> _The input_:

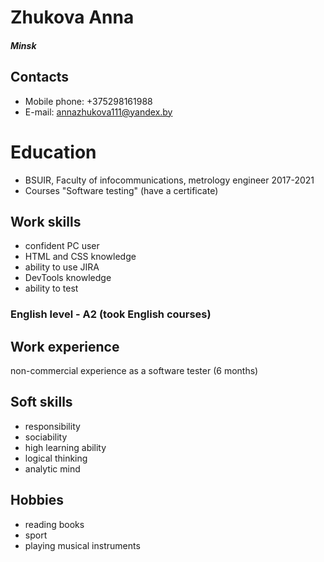 # Zhukova Anna

##### Minsk

## Contacts
* Mobile phone: +375298161988
* E-mail: annazhukova111@yandex.by



# Education

* BSUIR, Faculty of infocommunications, metrology engineer
2017-2021
* Courses "Software testing" (have a certificate)
## Work skills

* confident PC user
* HTML and CSS knowledge
* ability to use JIRA
* DevTools knowledge
* ability to test
### English level - A2 (took English courses) ###

## Work experience

non-commercial experience as a software tester (6 months)

## Soft skills

* responsibility
* sociability
* high learning ability
* logical thinking
* analytic mind

## Hobbies

* reading books
* sport
* playing musical instruments
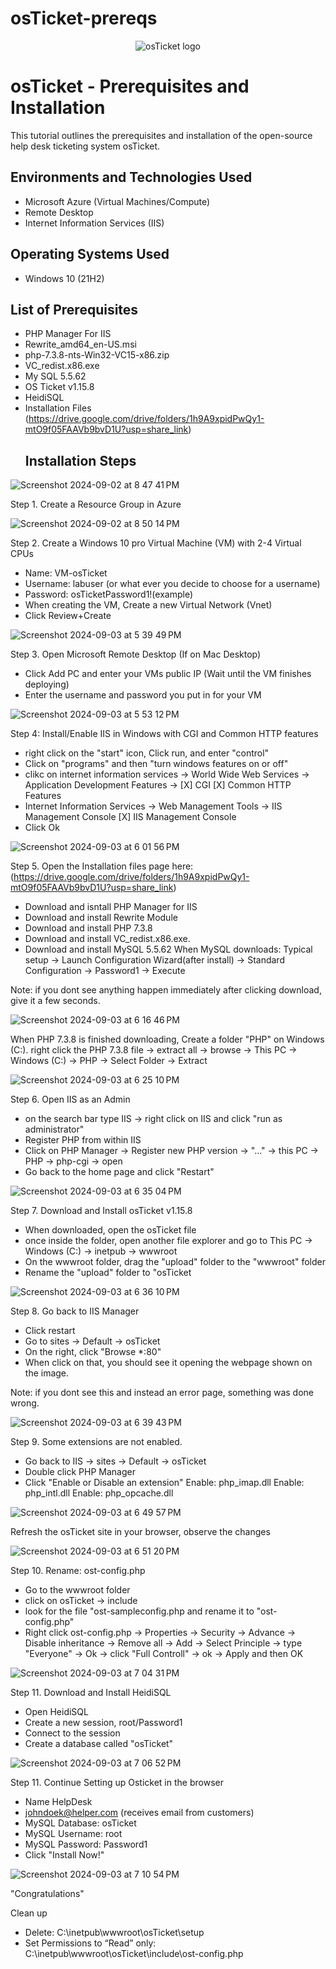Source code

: # osTicket-prereqs
<p align="center">
<img src="https://i.imgur.com/Clzj7Xs.png" alt="osTicket logo"/>
</p>

<h1>osTicket - Prerequisites and Installation</h1>
This tutorial outlines the prerequisites and installation of the open-source help desk ticketing system osTicket.<br />


<h2>Environments and Technologies Used</h2>

- Microsoft Azure (Virtual Machines/Compute)
- Remote Desktop
- Internet Information Services (IIS)

<h2>Operating Systems Used </h2>

- Windows 10</b> (21H2)

<h2>List of Prerequisites</h2>

- PHP Manager For IIS
- Rewrite_amd64_en-US.msi
- php-7.3.8-nts-Win32-VC15-x86.zip
- VC_redist.x86.exe
- My SQL 5.5.62
- OS Ticket v1.15.8
- HeidiSQL
- Installation Files (https://drive.google.com/drive/folders/1h9A9xpidPwQy1-mtO9f05FAAVb9bvD1U?usp=share_link) <h2>Installation Steps</h2>

![Screenshot 2024-09-02 at 8 47 41 PM](https://github.com/user-attachments/assets/9e595ae7-a75d-4fd2-a85a-53f5ad6ac464)

Step 1. Create a Resource Group in Azure 
  
![Screenshot 2024-09-02 at 8 50 14 PM](https://github.com/user-attachments/assets/592127c7-cf2c-41d8-bcaa-e2a4f260ef77)

Step 2. Create a Windows 10 pro Virtual Machine (VM) with 2-4 Virtual CPUs
  -  Name: VM-osTicket
  - Username: labuser (or what ever you decide to choose for a username)
  - Password: osTicketPassword1!(example)
  - When creating the VM, Create a new Virtual Network (Vnet) 
  - Click Review+Create

  
![Screenshot 2024-09-03 at 5 39 49 PM](https://github.com/user-attachments/assets/83efd003-d1b0-4991-93f5-641bc8c2264a)

Step 3. Open Microsoft Remote Desktop (If on Mac Desktop)
  - Click Add PC and enter your VMs public IP (Wait until the VM finishes deploying) 
  - Enter the username and password you put in for your VM


![Screenshot 2024-09-03 at 5 53 12 PM](https://github.com/user-attachments/assets/ea342963-3016-4c75-994a-4450cda04877)

Step 4: Install/Enable IIS in Windows with CGI and Common HTTP features 
- right click on the "start" icon, Click run, and enter "control"
- Click on "programs" and then "turn windows features on or off"
- clikc on internet information services -> World Wide Web Services -> Application Development Features ->
[X] CGI
[X] Common HTTP Features
- Internet Information Services -> Web Management Tools -> IIS Management Console
	[X] IIS Management Console
- Click Ok

![Screenshot 2024-09-03 at 6 01 56 PM](https://github.com/user-attachments/assets/1bd04e3a-fe78-4c2d-9645-4dc8287c8ddc)
  
Step 5. Open the Installation files page here:
(https://drive.google.com/drive/folders/1h9A9xpidPwQy1-mtO9f05FAAVb9bvD1U?usp=share_link) 
- Download and isntall PHP Manager for IIS
- Download and install Rewrite Module
- Download and install PHP 7.3.8
- Download and install VC_redist.x86.exe.
- Download and install MySQL 5.5.62
  When MySQL downloads: Typical setup -> Launch Configuration Wizard(after install) -> Standard Configuration -> Password1 -> Execute 
  
Note: if you dont see anything happen immediately after clicking download, give it a few seconds. 


![Screenshot 2024-09-03 at 6 16 46 PM](https://github.com/user-attachments/assets/95deeb76-10a8-4fd5-b17c-fb3aedc19f66)

When PHP 7.3.8 is finished downloading, Create a folder "PHP" on Windows (C:). right click the PHP 7.3.8 file -> extract all -> browse -> This PC -> Windows (C:) -> PHP -> Select Folder -> Extract

![Screenshot 2024-09-03 at 6 25 10 PM](https://github.com/user-attachments/assets/23955c8b-b07e-4aa0-af19-51915a2164e0)

Step 6. Open IIS as an Admin
- on the search bar type IIS -> right click on IIS and click "run as administrator"
- Register PHP from within IIS
- Click on PHP Manager -> Register new PHP version -> "..." -> this PC -> PHP -> php-cgi -> open
- Go back to the home page and click "Restart"

![Screenshot 2024-09-03 at 6 35 04 PM](https://github.com/user-attachments/assets/b7ce868e-b324-4753-a048-1f8572ff04f2)

Step 7. Download and Install osTicket v1.15.8
- When downloaded, open the osTicket file
- once inside the folder, open another file explorer and go to This PC -> Windows (C:) -> inetpub -> wwwroot
- On the wwwroot folder, drag the "upload" folder to the "wwwroot" folder
- Rename the "upload" folder to "osTicket


![Screenshot 2024-09-03 at 6 36 10 PM](https://github.com/user-attachments/assets/76786c00-0296-414d-ba05-a1adaf3e9416)

Step 8. Go back to IIS Manager
- Click restart
- Go to sites -> Default -> osTicket
- On the right, click "Browse *:80"
- When click on that, you should see it opening the webpage shown on the image.

Note: if you dont see this and instead an error page, something was done wrong. 

![Screenshot 2024-09-03 at 6 39 43 PM](https://github.com/user-attachments/assets/b7e60e43-aef2-4140-b8bb-266e9b7a63ea)

Step 9. Some extensions are not enabled. 
- Go back to IIS -> sites -> Default -> osTicket
- Double click PHP Manager
- Click "Enable or Disable an extension"
   Enable: php_imap.dll
   Enable: php_intl.dll
   Enable: php_opcache.dll
  

![Screenshot 2024-09-03 at 6 49 57 PM](https://github.com/user-attachments/assets/cfdd800e-086c-48a5-bd79-ccef835cb959)
  
Refresh the osTicket site in your browser, observe the changes




![Screenshot 2024-09-03 at 6 51 20 PM](https://github.com/user-attachments/assets/10f54581-468e-4596-a732-e385996f80ff)

Step 10. Rename: ost-config.php
 - Go to the wwwroot folder
 - click on osTicket -> include
 - look for the file "ost-sampleconfig.php and rename it to "ost-config.php"
 - Right click ost-config.php -> Properties -> Security -> Advance -> Disable inheritance -> Remove all -> Add -> Select Principle -> type "Everyone" -> Ok -> click "Full Controll" -> ok -> Apply and then OK


![Screenshot 2024-09-03 at 7 04 31 PM](https://github.com/user-attachments/assets/5da075f8-33f4-4899-bff9-216864b000f6)

Step 11. Download and Install HeidiSQL
 - Open HeidiSQL
 - Create a new session, root/Password1
 - Connect to the session
 - Create a database called "osTicket"

![Screenshot 2024-09-03 at 7 06 52 PM](https://github.com/user-attachments/assets/014c7c2e-295d-49fc-a1d8-b3f3747b8cd1)

Step 11. Continue Setting up Osticket in the browser
 - Name HelpDesk
 - johndoek@helper.com (receives email from customers)
 - MySQL Database: osTicket
 - MySQL Username: root
 - MySQL Password: Password1
 - Click "Install Now!"

![Screenshot 2024-09-03 at 7 10 54 PM](https://github.com/user-attachments/assets/18790fe4-e6ef-4a15-93f5-715c8cbe0acb)

"Congratulations"



Clean up 
 - Delete: C:\inetpub\wwwroot\osTicket\setup
 - Set Permissions to “Read” only: C:\inetpub\wwwroot\osTicket\include\ost-config.php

> _What is being asked_: Return, word for word, the lines of the data above from the line with "2024-09-03 at 6 36" through the line with "- Go to the wwwroot folder", inclusive.

> _Response below_:
![Screenshot 2024-09-03 at 6 36 10 PM](https://github.com/user-attachments/assets/76786c00-0296-414d-ba05-a1adaf3e9416)

Step 8. Go back to IIS Manager
- Click restart
- Go to sites -> Default -> osTicket
- On the right, click "Browse *:80"
- When click on that, you should see it opening the webpage shown on the image.

Note: if you dont see this and instead an error page, something was done wrong. 

![Screenshot 2024-09-03 at 6 39 43 PM](https://github.com/user-attachments/assets/b7e60e43-aef2-4140-b8bb-266e9b7a63ea)

Step 9. Some extensions are not enabled. 
- Go back to IIS -> sites -> Default -> osTicket
- Double click PHP Manager
- Click "Enable or Disable an extension"
   Enable: php_imap.dll
   Enable: php_intl.dll
   Enable: php_opcache.dll
  

![Screenshot 2024-09-03 at 6 49 57 PM](https://github.com/user-attachments/assets/cfdd800e-086c-48a5-bd79-ccef835cb959)
  
Refresh the osTicket site in your browser, observe the changes




![Screenshot 2024-09-03 at 6 51 20 PM](https://github.com/user-attachments/assets/10f54581-468e-4596-a732-e385996f80ff)

Step 10. Rename: ost-config.php
 - Go to the wwwroot folder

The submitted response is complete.